ASSIGNMENT:
Only the lines that contain the string "included" belong in the answer; pull them from the records.

━━ RECORDS TO PROCESS

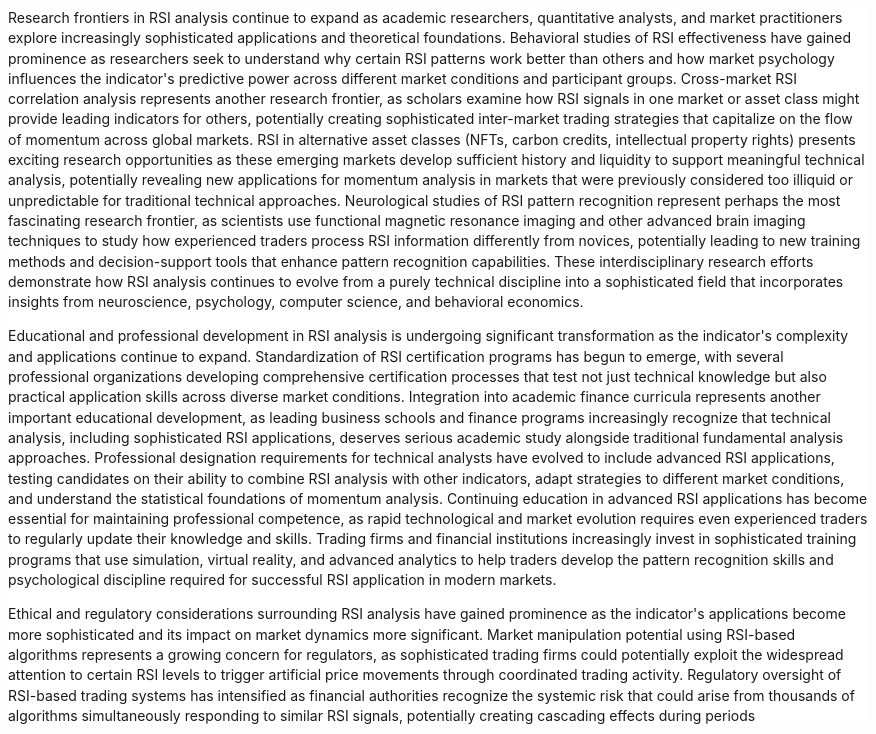 Research frontiers in RSI analysis continue to expand as academic researchers, quantitative analysts, and market practitioners explore increasingly sophisticated applications and theoretical foundations. Behavioral studies of RSI effectiveness have gained prominence as researchers seek to understand why certain RSI patterns work better than others and how market psychology influences the indicator's predictive power across different market conditions and participant groups. Cross-market RSI correlation analysis represents another research frontier, as scholars examine how RSI signals in one market or asset class might provide leading indicators for others, potentially creating sophisticated inter-market trading strategies that capitalize on the flow of momentum across global markets. RSI in alternative asset classes (NFTs, carbon credits, intellectual property rights) presents exciting research opportunities as these emerging markets develop sufficient history and liquidity to support meaningful technical analysis, potentially revealing new applications for momentum analysis in markets that were previously considered too illiquid or unpredictable for traditional technical approaches. Neurological studies of RSI pattern recognition represent perhaps the most fascinating research frontier, as scientists use functional magnetic resonance imaging and other advanced brain imaging techniques to study how experienced traders process RSI information differently from novices, potentially leading to new training methods and decision-support tools that enhance pattern recognition capabilities. These interdisciplinary research efforts demonstrate how RSI analysis continues to evolve from a purely technical discipline into a sophisticated field that incorporates insights from neuroscience, psychology, computer science, and behavioral economics.

Educational and professional development in RSI analysis is undergoing significant transformation as the indicator's complexity and applications continue to expand. Standardization of RSI certification programs has begun to emerge, with several professional organizations developing comprehensive certification processes that test not just technical knowledge but also practical application skills across diverse market conditions. Integration into academic finance curricula represents another important educational development, as leading business schools and finance programs increasingly recognize that technical analysis, including sophisticated RSI applications, deserves serious academic study alongside traditional fundamental analysis approaches. Professional designation requirements for technical analysts have evolved to include advanced RSI applications, testing candidates on their ability to combine RSI analysis with other indicators, adapt strategies to different market conditions, and understand the statistical foundations of momentum analysis. Continuing education in advanced RSI applications has become essential for maintaining professional competence, as rapid technological and market evolution requires even experienced traders to regularly update their knowledge and skills. Trading firms and financial institutions increasingly invest in sophisticated training programs that use simulation, virtual reality, and advanced analytics to help traders develop the pattern recognition skills and psychological discipline required for successful RSI application in modern markets.

Ethical and regulatory considerations surrounding RSI analysis have gained prominence as the indicator's applications become more sophisticated and its impact on market dynamics more significant. Market manipulation potential using RSI-based algorithms represents a growing concern for regulators, as sophisticated trading firms could potentially exploit the widespread attention to certain RSI levels to trigger artificial price movements through coordinated trading activity. Regulatory oversight of RSI-based trading systems has intensified as financial authorities recognize the systemic risk that could arise from thousands of algorithms simultaneously responding to similar RSI signals, potentially creating cascading effects during periods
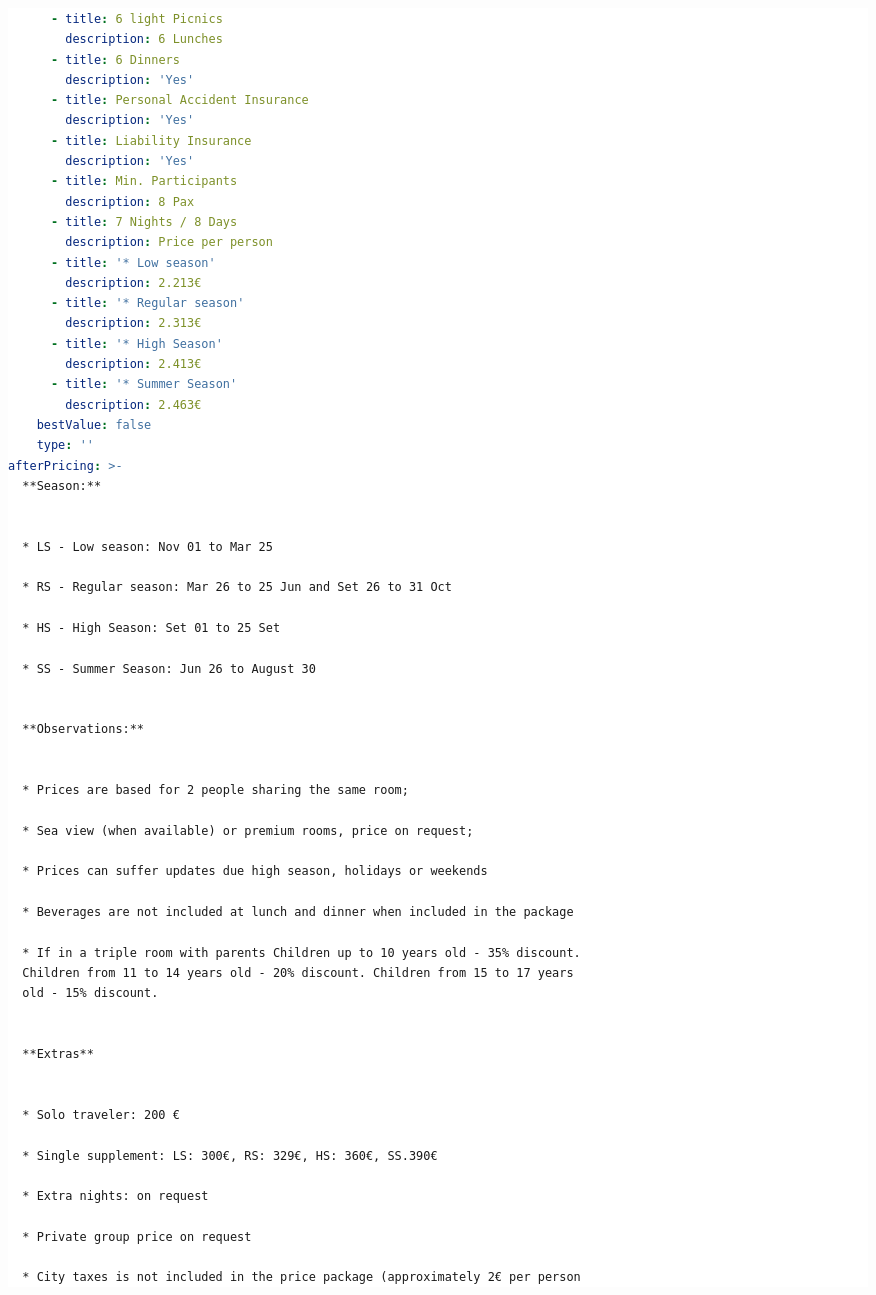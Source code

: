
 ```yaml
      - title: 6 light Picnics
        description: 6 Lunches
      - title: 6 Dinners
        description: 'Yes'
      - title: Personal Accident Insurance
        description: 'Yes'
      - title: Liability Insurance
        description: 'Yes'
      - title: Min. Participants
        description: 8 Pax
      - title: 7 Nights / 8 Days
        description: Price per person
      - title: '* Low season'
        description: 2.213€
      - title: '* Regular season'
        description: 2.313€
      - title: '* High Season'
        description: 2.413€
      - title: '* Summer Season'
        description: 2.463€
    bestValue: false
    type: ''
afterPricing: >-
  **Season:**


  * LS - Low season: Nov 01 to Mar 25

  * RS - Regular season: Mar 26 to 25 Jun and Set 26 to 31 Oct

  * HS - High Season: Set 01 to 25 Set

  * SS - Summer Season: Jun 26 to August 30


  **Observations:**


  * Prices are based for 2 people sharing the same room;

  * Sea view (when available) or premium rooms, price on request;

  * Prices can suffer updates due high season, holidays or weekends

  * Beverages are not included at lunch and dinner when included in the package

  * If in a triple room with parents Children up to 10 years old - 35% discount.
  Children from 11 to 14 years old - 20% discount. Children from 15 to 17 years
  old - 15% discount.


  **Extras**


  * Solo traveler: 200 €

  * Single supplement: LS: 300€, RS: 329€, HS: 360€, SS.390€

  * Extra nights: on request

  * Private group price on request

  * City taxes is not included in the price package (approximately 2€ per person
```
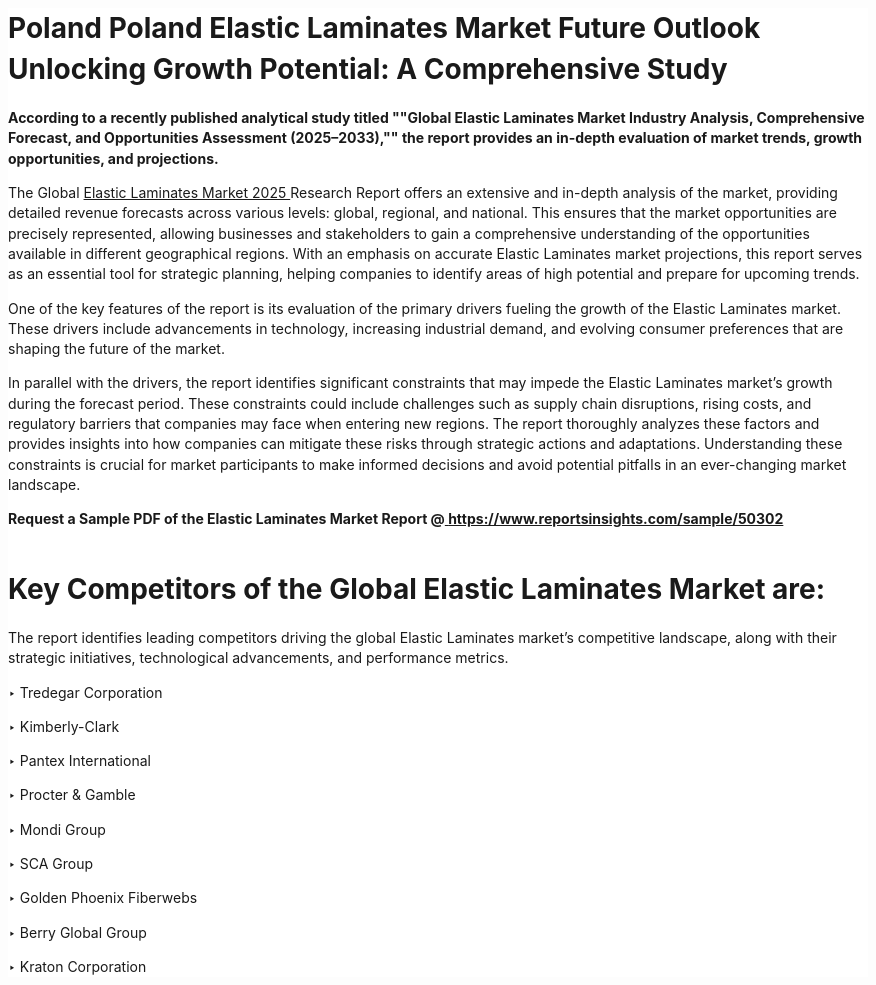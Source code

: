 # Poland Poland Elastic Laminates Market Future Outlook Unlocking Growth Potential: A Comprehensive Study

<strong>According to a recently published analytical study titled ""Global Elastic Laminates Market Industry Analysis, Comprehensive Forecast, and Opportunities Assessment (2025–2033),"" the report provides an in-depth evaluation of market trends, growth opportunities, and projections.</strong>

 The Global <a href=https://www.reportsinsights.com/sample/50302>Elastic Laminates Market 2025 </a> Research Report offers an extensive and in-depth analysis of the market, providing detailed revenue forecasts across various levels: global, regional, and national. This ensures that the market opportunities are precisely represented, allowing businesses and stakeholders to gain a comprehensive understanding of the opportunities available in different geographical regions. With an emphasis on accurate Elastic Laminates market projections, this report serves as an essential tool for strategic planning, helping companies to identify areas of high potential and prepare for upcoming trends.

One of the key features of the report is its evaluation of the primary drivers fueling the growth of the Elastic Laminates market. These drivers include advancements in technology, increasing industrial demand, and evolving consumer preferences that are shaping the future of the market. 

In parallel with the drivers, the report identifies significant constraints that may impede the Elastic Laminates market’s growth during the forecast period. These constraints could include challenges such as supply chain disruptions, rising costs, and regulatory barriers that companies may face when entering new regions. The report thoroughly analyzes these factors and provides insights into how companies can mitigate these risks through strategic actions and adaptations. Understanding these constraints is crucial for market participants to make informed decisions and avoid potential pitfalls in an ever-changing market landscape.

<strong>Request a Sample PDF of the Elastic Laminates Market Report </strong><strong>@<a href=https://www.reportsinsights.com/sample/50302> https://www.reportsinsights.com/sample/50302</a></strong></font>

# <strong>Key Competitors of the Global Elastic Laminates Market are:</strong>

The report identifies leading competitors driving the global Elastic Laminates market’s competitive landscape, along with their strategic initiatives, technological advancements, and performance metrics.

‣ Tredegar Corporation

‣ Kimberly-Clark

‣ Pantex International

‣ Procter & Gamble

‣ Mondi Group

‣ SCA Group

‣ Golden Phoenix Fiberwebs

‣ Berry Global Group

‣ Kraton Corporation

━━━━

COMPLETED TASK:
  * Beverages are not included at lunch and dinner when included in the package
  * City taxes is not included in the price package (approximately 2€ per person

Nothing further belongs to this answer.